Clinical images - Imaging in Medicine (2019) Volume 11, Issue 5
Terebrant Basal Cell Carcinoma
Selma Benkirane*, Mounia Bennani, Jihane Ziani, Zakia Douhi, Sara Elloudi, Hanane BayBay and Fatima Zahra Mernissi
Department of Dermatology, University Hospital Hassan II, Morocco
- Corresponding Author:
- Selma Benkirane
Department of Dermatology
University Hospital Hassan II, Morocco
E-mail: [email protected]
terebrant basal cell carcinoma ■ local malignancy ■ difficult therapeutic management
A 78yr old woman with no significant pathological antecedents, except for the notion of chronic sun exposure living in an isolated rural area, was admitted to the dermatology consultation for an ulcerated, exudative and nascent lesion in the eye right evolving for 7 years.
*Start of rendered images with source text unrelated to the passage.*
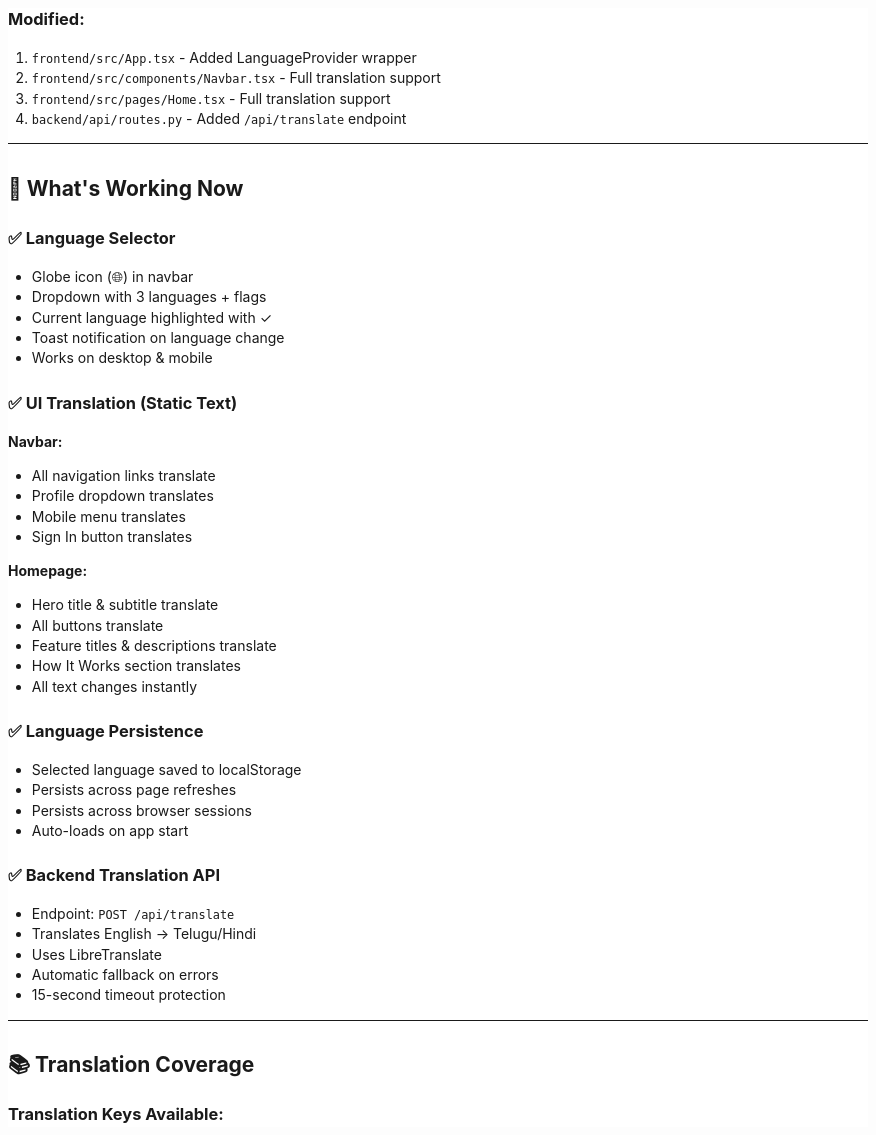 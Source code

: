 ### **Modified:**
1. `frontend/src/App.tsx` - Added LanguageProvider wrapper
2. `frontend/src/components/Navbar.tsx` - Full translation support
3. `frontend/src/pages/Home.tsx` - Full translation support
4. `backend/api/routes.py` - Added `/api/translate` endpoint

---

## 🎯 **What's Working Now**

### **✅ Language Selector**
- Globe icon (🌐) in navbar
- Dropdown with 3 languages + flags
- Current language highlighted with ✓
- Toast notification on language change
- Works on desktop & mobile

### **✅ UI Translation (Static Text)**
**Navbar:**
- All navigation links translate
- Profile dropdown translates
- Mobile menu translates
- Sign In button translates

**Homepage:**
- Hero title & subtitle translate
- All buttons translate
- Feature titles & descriptions translate
- How It Works section translates
- All text changes instantly

### **✅ Language Persistence**
- Selected language saved to localStorage
- Persists across page refreshes
- Persists across browser sessions
- Auto-loads on app start

### **✅ Backend Translation API**
- Endpoint: `POST /api/translate`
- Translates English → Telugu/Hindi
- Uses LibreTranslate
- Automatic fallback on errors
- 15-second timeout protection

---

## 📚 **Translation Coverage**

### **Translation Keys Available:**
Clinical examination revealed an ulcer-budding tumor with beaded border, an infiltrated base about 8 cm long, well defined with irregular contours including all right eye reaching the root of the nose (Figure 1). The examination of the rest of the face showed signs of heliodermia: rhomboidal neck of jadassohn and elastoidoses with the comedones of Favre and Racouchot at the temples. Dermoscopic examination of the tumor revealed polymorphic vascularization, a white-blue veil, and rosettes (Figure 2). The rest of the somatic examination was devoid of peculiarities, notably no palpable lymphadenopathy or parotid hypertrophy. The evaluation of staging did not objectify any bone invasion. The histological study showed an infiltrating BCC. The patient was referred to plastic surgery for cancer treatment (Figure 3).
BCC is the most common skin cancer with predominantly local malignancy and slow evolution. It never affects the mucosa. It is characterized by a malignant tumor with an extremely rare risk of developing distant metastases and mortality. However, in the absence of diagnosis and early surgery, BCC can be locally invasive and invade soft tissues, cartilage and underlying bones. It can ulcerate and its growth can be important and destructive: boring tumors. Despite the usual absence of metastases, the prognosis is daunting, the treatment is often made impossible by the extent of the lesions and frequent recurrences. Decadence can be considerable, leading to death. Our Moroccan population consults most often at an advanced stage, which poses a problem of management and also engages the functional prognosis. It would therefore be necessary to carry out awareness campaigns and medical screening caravans for a wider population in order to prevent this sometimesfatal evolution.